### Provided records

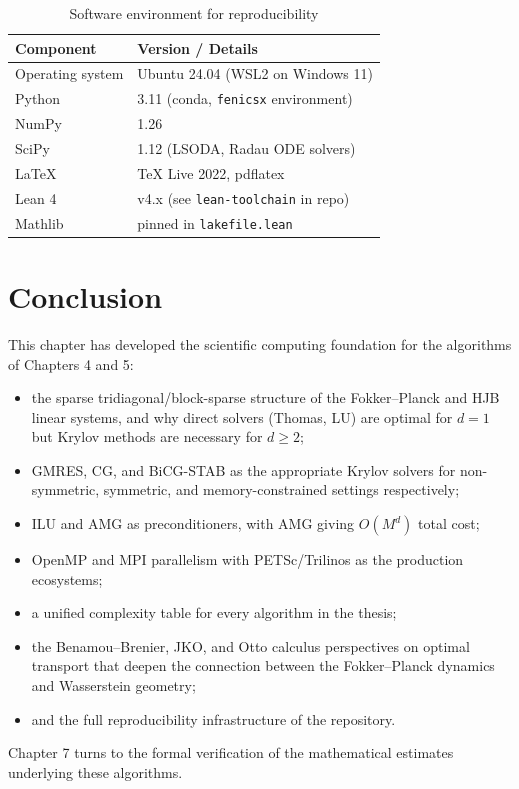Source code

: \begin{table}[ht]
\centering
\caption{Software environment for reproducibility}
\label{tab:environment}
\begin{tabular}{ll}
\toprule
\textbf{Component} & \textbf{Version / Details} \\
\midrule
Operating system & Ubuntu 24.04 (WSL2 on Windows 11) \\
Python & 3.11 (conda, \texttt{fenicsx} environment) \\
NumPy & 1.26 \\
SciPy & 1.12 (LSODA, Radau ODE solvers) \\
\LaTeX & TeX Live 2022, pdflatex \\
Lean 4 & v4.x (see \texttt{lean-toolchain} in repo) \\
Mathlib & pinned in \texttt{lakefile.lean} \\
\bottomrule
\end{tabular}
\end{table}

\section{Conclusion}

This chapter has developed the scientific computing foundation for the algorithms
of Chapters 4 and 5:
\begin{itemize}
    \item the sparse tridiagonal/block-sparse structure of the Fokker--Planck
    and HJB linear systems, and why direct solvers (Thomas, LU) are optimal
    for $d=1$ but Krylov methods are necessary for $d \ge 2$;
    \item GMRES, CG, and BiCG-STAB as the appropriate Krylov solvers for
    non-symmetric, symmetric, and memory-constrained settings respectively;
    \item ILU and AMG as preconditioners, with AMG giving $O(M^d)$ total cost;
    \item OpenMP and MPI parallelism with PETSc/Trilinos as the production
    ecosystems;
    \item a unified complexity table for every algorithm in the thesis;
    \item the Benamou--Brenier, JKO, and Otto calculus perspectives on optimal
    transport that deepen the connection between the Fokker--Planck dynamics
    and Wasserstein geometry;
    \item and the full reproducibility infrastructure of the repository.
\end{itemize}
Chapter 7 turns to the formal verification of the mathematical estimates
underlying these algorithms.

---

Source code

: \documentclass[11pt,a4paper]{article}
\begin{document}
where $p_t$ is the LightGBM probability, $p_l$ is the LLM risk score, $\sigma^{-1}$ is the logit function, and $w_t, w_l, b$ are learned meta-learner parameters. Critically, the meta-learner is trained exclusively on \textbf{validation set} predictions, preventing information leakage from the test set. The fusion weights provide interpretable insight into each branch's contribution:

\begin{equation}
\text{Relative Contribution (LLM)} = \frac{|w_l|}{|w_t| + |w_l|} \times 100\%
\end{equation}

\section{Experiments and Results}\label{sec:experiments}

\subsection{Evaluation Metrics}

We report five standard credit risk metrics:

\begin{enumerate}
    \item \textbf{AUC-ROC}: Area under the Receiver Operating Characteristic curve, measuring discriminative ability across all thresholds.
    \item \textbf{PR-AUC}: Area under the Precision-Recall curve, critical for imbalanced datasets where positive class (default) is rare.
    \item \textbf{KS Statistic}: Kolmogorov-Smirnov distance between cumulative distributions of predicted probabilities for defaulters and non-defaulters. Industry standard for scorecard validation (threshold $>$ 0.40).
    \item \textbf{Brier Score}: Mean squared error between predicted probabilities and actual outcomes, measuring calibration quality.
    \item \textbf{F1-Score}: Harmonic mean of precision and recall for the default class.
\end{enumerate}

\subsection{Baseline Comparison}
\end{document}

==

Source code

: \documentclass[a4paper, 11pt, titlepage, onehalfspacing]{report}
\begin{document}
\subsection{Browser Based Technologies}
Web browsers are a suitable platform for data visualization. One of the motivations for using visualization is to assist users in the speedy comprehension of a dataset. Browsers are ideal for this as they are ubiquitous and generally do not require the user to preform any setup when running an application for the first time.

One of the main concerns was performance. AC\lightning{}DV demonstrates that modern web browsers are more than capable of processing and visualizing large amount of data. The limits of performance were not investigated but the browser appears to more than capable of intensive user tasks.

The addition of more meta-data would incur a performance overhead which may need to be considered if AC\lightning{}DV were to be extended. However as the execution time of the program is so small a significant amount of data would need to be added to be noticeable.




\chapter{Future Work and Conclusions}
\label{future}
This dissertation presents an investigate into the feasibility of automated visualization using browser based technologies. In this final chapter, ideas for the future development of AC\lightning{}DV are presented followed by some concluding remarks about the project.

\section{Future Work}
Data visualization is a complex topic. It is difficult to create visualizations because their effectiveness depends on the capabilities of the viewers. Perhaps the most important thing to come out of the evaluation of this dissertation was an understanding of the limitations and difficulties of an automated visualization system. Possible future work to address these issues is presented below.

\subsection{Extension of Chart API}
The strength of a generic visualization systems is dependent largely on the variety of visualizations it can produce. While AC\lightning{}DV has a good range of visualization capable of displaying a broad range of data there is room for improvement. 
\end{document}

### Task prompt
Determine how many lines in the data include the word "environment". Answer with that number alone.

### Finished task
3